*** Data extract ***

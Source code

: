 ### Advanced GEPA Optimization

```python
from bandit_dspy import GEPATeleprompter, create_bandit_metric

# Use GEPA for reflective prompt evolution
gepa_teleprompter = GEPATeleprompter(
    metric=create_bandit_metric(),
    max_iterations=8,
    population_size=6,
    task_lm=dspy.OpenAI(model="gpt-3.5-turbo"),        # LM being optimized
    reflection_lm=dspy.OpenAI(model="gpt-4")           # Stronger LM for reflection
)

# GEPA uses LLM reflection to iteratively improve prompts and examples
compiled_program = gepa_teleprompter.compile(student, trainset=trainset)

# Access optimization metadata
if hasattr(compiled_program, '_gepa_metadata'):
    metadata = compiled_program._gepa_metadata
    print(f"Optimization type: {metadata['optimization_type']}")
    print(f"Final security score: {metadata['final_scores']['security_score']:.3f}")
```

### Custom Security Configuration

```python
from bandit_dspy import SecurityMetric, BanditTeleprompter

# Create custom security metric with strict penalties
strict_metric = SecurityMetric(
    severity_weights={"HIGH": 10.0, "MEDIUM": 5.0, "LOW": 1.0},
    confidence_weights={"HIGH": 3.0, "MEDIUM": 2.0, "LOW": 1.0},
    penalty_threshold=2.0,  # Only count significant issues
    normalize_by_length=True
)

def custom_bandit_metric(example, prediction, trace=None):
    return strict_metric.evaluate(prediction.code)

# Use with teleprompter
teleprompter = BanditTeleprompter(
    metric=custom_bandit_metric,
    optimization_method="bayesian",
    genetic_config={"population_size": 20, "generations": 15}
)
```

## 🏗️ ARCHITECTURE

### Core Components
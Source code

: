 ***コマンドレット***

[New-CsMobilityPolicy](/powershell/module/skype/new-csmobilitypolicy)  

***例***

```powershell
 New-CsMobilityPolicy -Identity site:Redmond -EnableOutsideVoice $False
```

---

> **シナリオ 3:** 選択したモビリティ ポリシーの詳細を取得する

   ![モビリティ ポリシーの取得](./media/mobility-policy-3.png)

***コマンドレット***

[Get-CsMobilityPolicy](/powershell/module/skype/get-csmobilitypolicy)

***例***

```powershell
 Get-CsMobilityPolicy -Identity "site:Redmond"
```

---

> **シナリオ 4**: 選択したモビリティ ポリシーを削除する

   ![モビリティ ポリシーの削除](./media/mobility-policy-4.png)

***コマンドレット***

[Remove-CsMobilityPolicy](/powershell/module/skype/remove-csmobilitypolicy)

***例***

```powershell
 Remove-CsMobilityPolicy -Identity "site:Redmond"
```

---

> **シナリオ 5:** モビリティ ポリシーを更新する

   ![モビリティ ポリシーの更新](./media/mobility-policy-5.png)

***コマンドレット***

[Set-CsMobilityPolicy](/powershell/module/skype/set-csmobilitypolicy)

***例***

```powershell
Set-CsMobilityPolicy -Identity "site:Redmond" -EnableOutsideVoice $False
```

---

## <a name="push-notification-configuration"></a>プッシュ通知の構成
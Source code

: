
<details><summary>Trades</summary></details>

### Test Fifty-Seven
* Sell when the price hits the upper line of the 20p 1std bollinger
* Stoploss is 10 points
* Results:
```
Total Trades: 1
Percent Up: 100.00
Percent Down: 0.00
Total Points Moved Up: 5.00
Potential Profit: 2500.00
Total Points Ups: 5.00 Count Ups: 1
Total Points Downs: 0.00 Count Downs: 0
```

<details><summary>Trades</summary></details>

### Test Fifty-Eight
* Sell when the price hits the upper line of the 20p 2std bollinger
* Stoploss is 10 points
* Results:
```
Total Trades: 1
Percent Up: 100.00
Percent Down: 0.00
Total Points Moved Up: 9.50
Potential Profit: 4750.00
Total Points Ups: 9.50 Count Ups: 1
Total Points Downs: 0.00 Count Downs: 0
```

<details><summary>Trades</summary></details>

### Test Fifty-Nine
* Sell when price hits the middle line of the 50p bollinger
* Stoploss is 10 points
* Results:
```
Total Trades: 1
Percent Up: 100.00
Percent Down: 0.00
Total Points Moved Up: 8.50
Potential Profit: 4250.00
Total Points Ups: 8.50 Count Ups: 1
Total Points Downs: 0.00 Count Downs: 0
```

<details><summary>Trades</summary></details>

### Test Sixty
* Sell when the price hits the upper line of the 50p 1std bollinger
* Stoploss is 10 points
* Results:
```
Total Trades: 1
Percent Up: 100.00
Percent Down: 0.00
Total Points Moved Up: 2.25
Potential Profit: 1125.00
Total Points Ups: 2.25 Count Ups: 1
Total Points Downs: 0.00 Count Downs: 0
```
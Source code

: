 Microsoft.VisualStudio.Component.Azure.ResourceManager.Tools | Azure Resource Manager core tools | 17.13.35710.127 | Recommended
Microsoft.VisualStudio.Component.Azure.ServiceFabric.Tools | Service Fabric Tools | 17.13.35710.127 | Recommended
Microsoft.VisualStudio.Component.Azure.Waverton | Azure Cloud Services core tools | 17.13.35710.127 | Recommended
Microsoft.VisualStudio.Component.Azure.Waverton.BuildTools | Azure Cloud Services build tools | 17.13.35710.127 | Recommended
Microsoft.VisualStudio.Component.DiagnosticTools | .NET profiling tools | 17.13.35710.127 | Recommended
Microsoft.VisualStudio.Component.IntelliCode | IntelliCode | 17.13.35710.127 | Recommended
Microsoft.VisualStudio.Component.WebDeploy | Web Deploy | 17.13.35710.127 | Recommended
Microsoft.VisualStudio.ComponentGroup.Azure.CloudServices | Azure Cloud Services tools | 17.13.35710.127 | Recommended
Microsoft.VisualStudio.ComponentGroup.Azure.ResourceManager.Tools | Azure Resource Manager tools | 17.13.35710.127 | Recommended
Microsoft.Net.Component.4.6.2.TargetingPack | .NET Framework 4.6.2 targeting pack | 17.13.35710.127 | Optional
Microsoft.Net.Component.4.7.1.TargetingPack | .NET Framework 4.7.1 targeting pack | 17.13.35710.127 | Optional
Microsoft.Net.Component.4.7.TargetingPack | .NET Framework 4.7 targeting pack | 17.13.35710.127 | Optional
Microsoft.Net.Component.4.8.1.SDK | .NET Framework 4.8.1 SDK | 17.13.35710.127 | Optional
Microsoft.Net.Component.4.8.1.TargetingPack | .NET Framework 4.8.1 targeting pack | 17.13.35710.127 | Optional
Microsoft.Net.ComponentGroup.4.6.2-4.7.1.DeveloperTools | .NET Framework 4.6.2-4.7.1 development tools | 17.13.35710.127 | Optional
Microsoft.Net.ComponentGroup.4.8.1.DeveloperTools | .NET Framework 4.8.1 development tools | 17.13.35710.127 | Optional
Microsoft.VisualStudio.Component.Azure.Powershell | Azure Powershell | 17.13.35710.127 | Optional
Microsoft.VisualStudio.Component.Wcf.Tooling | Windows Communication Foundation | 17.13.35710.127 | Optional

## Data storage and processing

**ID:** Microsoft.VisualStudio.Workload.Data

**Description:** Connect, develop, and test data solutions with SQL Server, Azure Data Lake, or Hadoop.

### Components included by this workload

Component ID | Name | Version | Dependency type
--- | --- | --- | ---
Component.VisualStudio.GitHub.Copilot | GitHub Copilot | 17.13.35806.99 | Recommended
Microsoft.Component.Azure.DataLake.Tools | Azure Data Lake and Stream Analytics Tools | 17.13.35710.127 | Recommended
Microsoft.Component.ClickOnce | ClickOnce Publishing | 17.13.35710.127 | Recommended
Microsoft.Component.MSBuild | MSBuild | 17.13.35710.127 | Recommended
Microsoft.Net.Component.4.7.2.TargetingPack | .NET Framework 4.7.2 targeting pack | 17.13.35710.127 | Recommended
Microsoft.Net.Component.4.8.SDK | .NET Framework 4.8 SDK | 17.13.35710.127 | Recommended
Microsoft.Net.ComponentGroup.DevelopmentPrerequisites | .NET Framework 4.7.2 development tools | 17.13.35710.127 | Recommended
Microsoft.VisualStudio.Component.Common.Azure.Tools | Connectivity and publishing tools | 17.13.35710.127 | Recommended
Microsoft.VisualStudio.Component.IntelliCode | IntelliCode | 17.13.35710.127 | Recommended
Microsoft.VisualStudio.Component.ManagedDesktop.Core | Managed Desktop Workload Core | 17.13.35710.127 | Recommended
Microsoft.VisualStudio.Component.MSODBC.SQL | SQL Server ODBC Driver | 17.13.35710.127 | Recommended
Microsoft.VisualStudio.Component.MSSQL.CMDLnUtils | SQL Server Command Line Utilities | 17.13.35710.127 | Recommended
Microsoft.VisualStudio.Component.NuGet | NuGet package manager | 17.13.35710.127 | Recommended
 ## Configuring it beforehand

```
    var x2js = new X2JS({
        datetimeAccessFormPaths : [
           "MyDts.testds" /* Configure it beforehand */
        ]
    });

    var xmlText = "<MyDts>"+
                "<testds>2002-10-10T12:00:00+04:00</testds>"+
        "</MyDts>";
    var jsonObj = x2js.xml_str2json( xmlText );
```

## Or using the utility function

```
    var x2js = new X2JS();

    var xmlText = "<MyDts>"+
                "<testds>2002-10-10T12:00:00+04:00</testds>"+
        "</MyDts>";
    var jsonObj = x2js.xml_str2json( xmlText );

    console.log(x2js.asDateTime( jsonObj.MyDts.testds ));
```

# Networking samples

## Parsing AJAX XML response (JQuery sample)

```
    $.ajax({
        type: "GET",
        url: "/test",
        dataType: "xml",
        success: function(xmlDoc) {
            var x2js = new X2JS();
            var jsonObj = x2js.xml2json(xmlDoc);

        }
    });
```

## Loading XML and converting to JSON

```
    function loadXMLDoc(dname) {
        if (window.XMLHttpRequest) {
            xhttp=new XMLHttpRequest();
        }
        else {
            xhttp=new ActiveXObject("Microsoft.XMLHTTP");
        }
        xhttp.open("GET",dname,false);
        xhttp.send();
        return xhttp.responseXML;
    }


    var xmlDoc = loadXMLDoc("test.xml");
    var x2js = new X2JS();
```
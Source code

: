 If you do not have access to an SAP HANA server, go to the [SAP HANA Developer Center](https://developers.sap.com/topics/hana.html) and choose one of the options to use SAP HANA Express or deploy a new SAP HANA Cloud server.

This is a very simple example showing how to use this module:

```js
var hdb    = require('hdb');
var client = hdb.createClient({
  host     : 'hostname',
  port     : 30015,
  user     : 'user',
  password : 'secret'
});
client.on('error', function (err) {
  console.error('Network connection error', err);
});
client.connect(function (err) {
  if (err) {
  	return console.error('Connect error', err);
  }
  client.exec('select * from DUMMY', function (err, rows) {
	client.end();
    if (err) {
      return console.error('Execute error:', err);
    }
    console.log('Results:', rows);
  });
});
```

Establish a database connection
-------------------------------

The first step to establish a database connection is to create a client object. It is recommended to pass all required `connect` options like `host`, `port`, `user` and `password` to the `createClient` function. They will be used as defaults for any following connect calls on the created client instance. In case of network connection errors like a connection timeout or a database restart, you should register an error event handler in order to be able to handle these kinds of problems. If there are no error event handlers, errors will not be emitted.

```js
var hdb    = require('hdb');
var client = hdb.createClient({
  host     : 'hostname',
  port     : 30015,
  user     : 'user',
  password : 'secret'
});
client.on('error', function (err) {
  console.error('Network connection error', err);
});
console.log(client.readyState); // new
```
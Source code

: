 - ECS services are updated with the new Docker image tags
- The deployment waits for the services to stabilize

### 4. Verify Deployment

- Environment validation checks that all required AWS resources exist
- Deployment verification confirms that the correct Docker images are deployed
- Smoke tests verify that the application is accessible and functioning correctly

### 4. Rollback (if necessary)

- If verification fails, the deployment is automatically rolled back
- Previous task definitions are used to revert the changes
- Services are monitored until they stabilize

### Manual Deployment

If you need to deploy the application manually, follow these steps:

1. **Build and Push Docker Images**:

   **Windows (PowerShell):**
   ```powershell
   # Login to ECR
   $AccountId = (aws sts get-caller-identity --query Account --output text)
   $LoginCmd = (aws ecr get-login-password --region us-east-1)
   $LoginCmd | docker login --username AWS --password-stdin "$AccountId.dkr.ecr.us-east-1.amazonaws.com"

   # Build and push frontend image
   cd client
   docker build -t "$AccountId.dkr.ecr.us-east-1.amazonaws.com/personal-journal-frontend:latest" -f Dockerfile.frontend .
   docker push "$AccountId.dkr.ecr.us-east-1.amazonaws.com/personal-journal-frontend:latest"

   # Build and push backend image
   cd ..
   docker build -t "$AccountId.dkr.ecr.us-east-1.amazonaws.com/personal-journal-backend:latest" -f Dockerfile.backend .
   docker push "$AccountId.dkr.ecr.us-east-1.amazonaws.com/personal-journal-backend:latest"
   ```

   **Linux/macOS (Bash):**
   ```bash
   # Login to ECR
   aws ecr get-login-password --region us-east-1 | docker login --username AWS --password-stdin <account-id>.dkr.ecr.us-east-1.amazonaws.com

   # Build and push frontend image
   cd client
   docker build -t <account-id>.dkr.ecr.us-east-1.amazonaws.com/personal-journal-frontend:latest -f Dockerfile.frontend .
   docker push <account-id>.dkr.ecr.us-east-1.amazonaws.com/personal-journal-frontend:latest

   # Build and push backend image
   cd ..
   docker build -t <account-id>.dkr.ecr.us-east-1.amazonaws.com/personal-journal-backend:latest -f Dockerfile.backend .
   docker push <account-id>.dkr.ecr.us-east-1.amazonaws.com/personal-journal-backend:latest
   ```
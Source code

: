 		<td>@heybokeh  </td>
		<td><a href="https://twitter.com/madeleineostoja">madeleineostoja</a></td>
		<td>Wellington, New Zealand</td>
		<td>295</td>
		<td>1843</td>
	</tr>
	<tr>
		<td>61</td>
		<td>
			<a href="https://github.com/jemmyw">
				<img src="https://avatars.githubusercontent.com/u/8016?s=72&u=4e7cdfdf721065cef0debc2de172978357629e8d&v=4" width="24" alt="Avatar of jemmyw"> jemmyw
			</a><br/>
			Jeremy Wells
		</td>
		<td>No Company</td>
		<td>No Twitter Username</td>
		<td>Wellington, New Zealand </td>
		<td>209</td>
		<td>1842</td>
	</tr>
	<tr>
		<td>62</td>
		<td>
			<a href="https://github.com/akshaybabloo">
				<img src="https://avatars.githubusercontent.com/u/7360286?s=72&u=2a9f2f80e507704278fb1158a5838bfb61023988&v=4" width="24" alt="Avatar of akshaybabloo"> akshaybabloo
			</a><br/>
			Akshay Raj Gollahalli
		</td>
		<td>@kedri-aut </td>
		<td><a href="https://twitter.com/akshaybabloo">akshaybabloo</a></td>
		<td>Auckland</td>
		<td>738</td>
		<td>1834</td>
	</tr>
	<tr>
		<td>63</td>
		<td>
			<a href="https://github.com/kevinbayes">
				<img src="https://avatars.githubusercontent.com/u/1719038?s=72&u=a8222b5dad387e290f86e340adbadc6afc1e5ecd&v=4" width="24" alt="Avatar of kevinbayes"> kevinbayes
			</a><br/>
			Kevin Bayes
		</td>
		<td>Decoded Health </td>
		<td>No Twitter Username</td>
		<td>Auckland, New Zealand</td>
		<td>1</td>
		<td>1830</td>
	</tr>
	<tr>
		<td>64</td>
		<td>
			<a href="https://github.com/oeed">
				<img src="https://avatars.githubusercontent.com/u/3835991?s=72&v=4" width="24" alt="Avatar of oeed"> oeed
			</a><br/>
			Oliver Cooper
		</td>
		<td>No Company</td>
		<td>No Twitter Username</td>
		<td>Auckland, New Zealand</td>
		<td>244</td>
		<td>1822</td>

*** End of Data extract ***

**Task brief:** The answer should be a single number: how many lines of the entries hold "that".

**Answer to this problem:** 3